• _Assignment_:
Filter the records below for the word "treeLocation". Keep each line that has it.
Available data: Begin
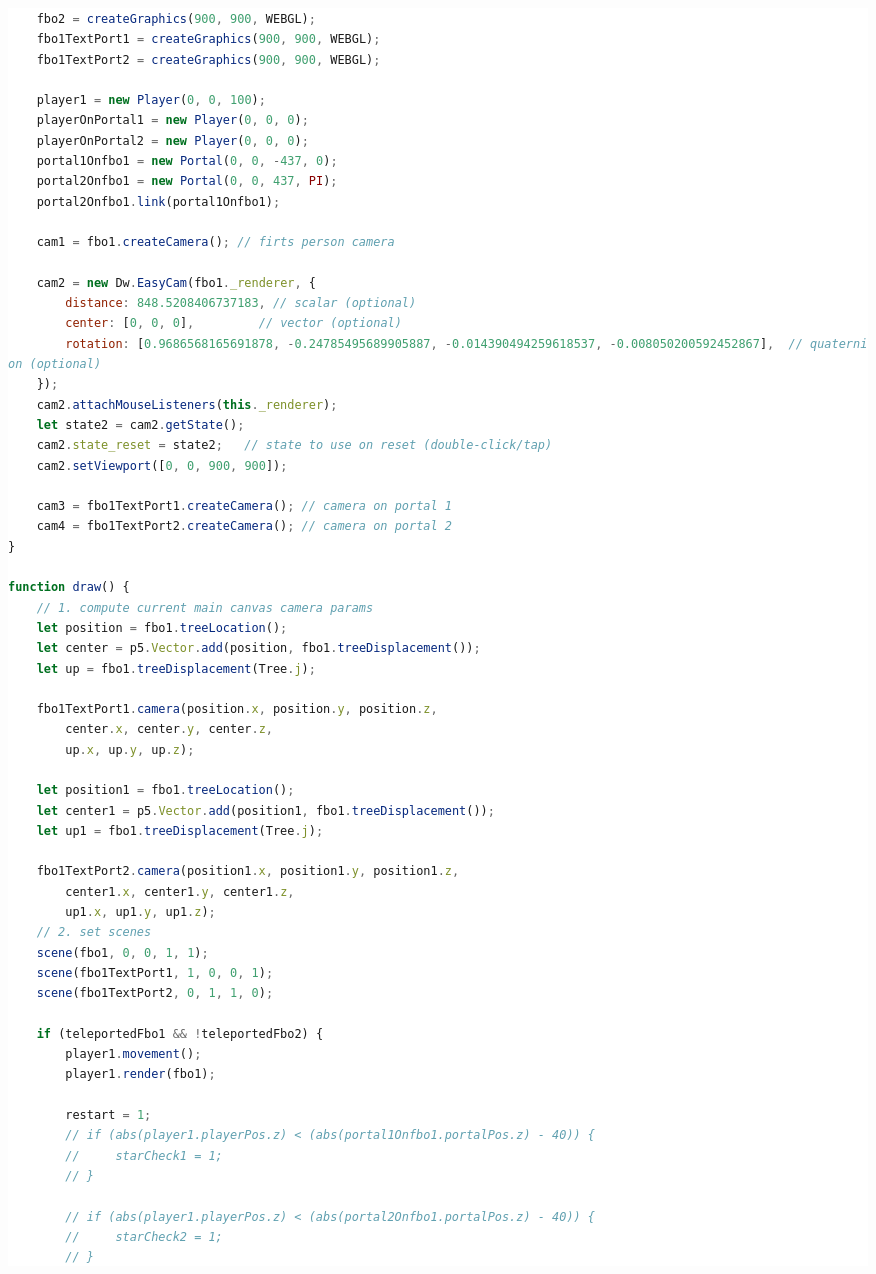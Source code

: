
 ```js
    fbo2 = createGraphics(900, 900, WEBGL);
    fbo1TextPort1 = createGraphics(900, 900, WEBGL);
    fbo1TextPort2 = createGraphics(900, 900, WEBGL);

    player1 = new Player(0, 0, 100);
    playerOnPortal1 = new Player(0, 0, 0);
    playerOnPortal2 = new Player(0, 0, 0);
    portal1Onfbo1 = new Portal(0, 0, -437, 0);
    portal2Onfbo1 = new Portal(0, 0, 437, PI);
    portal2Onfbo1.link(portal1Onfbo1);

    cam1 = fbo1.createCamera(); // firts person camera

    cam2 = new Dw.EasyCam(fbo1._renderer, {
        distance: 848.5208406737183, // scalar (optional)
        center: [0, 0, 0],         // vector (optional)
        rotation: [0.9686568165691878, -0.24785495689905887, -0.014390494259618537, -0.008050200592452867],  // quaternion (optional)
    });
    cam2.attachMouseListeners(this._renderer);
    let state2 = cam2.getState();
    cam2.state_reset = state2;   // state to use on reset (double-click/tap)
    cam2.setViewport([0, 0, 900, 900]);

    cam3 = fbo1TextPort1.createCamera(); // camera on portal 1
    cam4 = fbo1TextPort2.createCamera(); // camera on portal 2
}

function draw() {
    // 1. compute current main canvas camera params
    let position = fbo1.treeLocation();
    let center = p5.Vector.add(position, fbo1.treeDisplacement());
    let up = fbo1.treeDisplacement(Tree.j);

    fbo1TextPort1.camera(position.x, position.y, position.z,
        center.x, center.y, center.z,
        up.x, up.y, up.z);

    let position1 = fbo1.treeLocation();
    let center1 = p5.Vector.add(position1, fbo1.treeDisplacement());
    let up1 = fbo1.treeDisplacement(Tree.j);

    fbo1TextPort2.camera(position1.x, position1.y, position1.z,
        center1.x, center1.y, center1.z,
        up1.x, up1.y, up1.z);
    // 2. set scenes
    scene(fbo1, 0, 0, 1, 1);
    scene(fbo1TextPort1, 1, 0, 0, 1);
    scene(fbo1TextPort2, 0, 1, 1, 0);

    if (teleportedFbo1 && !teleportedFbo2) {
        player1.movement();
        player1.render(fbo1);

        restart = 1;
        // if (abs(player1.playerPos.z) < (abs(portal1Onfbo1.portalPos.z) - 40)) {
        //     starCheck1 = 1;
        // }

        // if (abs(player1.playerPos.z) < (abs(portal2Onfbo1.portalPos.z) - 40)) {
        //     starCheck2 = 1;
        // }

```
Available data: End
Available data: Begin
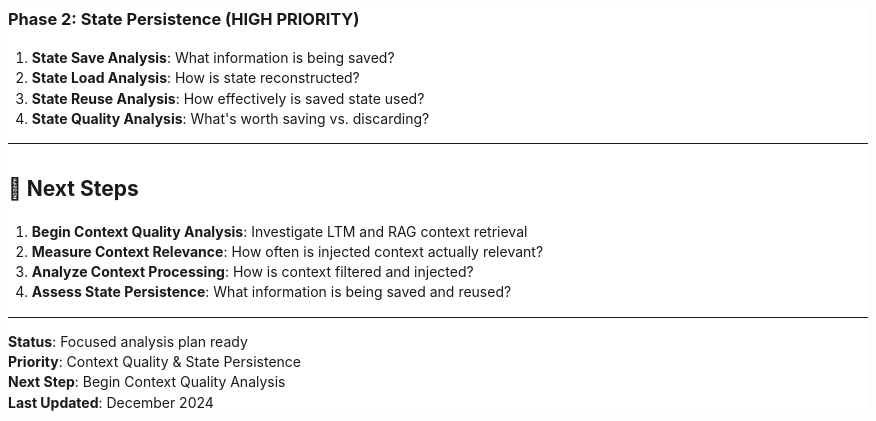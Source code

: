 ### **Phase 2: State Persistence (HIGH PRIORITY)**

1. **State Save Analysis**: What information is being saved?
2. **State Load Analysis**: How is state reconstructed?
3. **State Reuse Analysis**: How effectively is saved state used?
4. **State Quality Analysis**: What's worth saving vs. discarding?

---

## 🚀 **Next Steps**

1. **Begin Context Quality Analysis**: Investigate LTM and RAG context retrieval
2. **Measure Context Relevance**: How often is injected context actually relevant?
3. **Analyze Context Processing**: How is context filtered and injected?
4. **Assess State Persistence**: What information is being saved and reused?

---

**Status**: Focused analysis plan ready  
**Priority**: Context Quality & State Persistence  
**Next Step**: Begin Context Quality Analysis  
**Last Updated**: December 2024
Available data: End
• _Task response_:
    let position = fbo1.treeLocation();
    let position1 = fbo1.treeLocation();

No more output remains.